> [ASSIGNMENT]: Which lines of the records below contain the word "右键单击解决方案节点"? Report each of them in full.

___ DATA

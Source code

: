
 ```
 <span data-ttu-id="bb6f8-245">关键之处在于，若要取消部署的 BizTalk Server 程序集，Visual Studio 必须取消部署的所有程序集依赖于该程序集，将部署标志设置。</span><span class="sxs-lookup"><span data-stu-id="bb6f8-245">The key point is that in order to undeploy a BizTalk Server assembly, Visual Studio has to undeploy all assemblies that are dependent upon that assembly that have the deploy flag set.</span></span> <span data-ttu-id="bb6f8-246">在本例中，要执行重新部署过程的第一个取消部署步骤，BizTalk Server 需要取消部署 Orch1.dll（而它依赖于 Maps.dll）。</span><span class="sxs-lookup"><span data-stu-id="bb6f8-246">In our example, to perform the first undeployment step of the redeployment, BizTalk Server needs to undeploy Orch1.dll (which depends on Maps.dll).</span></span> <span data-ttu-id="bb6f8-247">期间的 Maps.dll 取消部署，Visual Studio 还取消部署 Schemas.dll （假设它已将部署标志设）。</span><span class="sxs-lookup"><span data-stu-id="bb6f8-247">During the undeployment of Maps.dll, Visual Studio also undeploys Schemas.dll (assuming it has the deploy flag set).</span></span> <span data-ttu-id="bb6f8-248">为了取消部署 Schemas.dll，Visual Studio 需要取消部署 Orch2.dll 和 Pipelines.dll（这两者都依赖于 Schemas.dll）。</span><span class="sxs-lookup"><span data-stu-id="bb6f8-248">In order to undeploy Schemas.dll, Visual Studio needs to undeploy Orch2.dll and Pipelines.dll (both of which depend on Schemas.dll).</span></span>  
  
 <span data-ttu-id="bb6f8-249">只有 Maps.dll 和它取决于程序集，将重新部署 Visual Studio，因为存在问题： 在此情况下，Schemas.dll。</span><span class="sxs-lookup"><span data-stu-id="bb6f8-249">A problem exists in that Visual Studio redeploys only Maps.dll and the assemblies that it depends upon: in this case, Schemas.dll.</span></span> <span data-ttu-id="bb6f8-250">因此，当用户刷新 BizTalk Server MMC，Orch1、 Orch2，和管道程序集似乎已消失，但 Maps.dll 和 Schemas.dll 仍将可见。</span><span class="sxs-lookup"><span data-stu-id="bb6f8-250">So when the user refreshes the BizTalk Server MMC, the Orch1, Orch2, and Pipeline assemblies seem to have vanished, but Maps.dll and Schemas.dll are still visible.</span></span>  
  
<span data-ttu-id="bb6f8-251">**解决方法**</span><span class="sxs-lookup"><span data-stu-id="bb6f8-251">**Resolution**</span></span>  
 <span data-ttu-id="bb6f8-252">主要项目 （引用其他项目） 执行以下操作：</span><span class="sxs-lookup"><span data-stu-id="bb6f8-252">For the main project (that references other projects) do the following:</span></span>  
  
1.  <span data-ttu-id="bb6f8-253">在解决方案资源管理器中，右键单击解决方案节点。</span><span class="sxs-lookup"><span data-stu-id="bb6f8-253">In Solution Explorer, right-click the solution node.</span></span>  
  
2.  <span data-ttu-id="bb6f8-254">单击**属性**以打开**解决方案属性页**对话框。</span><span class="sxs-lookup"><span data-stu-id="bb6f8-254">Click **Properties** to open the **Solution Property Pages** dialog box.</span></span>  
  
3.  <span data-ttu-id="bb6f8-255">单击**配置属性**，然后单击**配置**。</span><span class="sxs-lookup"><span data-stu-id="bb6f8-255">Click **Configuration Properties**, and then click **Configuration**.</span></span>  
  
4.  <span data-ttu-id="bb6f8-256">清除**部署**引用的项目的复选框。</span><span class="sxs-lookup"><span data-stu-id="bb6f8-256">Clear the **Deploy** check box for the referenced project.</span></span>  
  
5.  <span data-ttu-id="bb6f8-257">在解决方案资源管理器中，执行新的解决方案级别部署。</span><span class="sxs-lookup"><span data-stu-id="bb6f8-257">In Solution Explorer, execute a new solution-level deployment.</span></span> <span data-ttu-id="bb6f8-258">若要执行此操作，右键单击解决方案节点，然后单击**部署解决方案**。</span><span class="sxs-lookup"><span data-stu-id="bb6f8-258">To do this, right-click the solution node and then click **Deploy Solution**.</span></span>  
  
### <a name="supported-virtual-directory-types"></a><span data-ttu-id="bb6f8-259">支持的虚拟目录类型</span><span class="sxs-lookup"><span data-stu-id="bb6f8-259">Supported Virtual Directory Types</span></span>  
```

______

> [PROBLEM SOLUTION]:
1.  <span data-ttu-id="bb6f8-253">在解决方案资源管理器中，右键单击解决方案节点。</span><span class="sxs-lookup"><span data-stu-id="bb6f8-253">In Solution Explorer, right-click the solution node.</span></span>  
5.  <span data-ttu-id="bb6f8-257">在解决方案资源管理器中，执行新的解决方案级别部署。</span><span class="sxs-lookup"><span data-stu-id="bb6f8-257">In Solution Explorer, execute a new solution-level deployment.</span></span> <span data-ttu-id="bb6f8-258">若要执行此操作，右键单击解决方案节点，然后单击**部署解决方案**。</span><span class="sxs-lookup"><span data-stu-id="bb6f8-258">To do this, right-click the solution node and then click **Deploy Solution**.</span></span>  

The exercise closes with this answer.